** Opening EXERCISE MATERIAL block **
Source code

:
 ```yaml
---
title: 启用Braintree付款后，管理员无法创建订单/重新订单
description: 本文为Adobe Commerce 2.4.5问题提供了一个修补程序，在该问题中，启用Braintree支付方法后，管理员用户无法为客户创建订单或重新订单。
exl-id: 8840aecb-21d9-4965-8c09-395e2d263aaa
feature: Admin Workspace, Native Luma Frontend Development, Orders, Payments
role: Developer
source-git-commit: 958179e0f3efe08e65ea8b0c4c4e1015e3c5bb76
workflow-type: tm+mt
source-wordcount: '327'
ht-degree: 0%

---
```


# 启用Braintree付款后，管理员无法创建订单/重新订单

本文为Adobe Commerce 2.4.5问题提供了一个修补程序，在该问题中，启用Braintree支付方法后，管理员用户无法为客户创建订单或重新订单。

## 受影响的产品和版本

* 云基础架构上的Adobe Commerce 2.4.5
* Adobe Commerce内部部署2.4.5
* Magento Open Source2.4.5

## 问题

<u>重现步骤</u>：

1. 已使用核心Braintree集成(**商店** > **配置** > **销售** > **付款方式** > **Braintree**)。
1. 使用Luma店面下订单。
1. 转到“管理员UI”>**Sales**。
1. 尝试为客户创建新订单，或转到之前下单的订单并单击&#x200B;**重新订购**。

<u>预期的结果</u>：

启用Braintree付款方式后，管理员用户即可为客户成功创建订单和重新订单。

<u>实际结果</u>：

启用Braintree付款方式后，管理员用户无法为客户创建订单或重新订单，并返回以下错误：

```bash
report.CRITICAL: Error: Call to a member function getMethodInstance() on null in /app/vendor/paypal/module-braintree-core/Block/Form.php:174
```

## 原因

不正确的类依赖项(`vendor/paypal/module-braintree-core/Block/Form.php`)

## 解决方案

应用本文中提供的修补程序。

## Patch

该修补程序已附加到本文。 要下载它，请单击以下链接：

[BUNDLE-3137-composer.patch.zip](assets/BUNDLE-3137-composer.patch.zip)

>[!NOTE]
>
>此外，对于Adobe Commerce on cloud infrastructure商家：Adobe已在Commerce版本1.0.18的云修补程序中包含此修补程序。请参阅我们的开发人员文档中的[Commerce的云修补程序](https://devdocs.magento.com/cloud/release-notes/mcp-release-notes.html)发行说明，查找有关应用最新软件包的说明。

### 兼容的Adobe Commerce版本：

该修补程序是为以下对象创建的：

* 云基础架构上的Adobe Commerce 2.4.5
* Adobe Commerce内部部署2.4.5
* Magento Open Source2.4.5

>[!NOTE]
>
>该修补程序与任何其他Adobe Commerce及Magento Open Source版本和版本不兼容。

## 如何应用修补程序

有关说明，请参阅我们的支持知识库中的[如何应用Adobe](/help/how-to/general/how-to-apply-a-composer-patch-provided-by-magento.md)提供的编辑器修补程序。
** Closing EXERCISE MATERIAL block **
** Opening EXERCISE MATERIAL block **
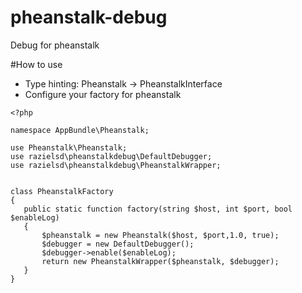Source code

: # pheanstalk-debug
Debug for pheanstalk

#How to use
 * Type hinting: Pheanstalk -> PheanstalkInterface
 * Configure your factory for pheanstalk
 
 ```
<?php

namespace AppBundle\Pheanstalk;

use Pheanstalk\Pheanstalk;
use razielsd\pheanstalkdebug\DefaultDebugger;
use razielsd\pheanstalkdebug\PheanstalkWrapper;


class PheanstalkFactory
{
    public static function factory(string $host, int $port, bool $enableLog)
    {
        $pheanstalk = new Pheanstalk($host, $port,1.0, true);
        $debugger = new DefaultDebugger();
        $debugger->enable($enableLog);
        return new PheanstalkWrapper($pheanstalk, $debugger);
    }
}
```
** Closing EXERCISE MATERIAL block **
The number of lines in the data holding the string "PheanstalkWrapper" is the whole answer.

◆ RESULT OF THE EXERCISE ◆
2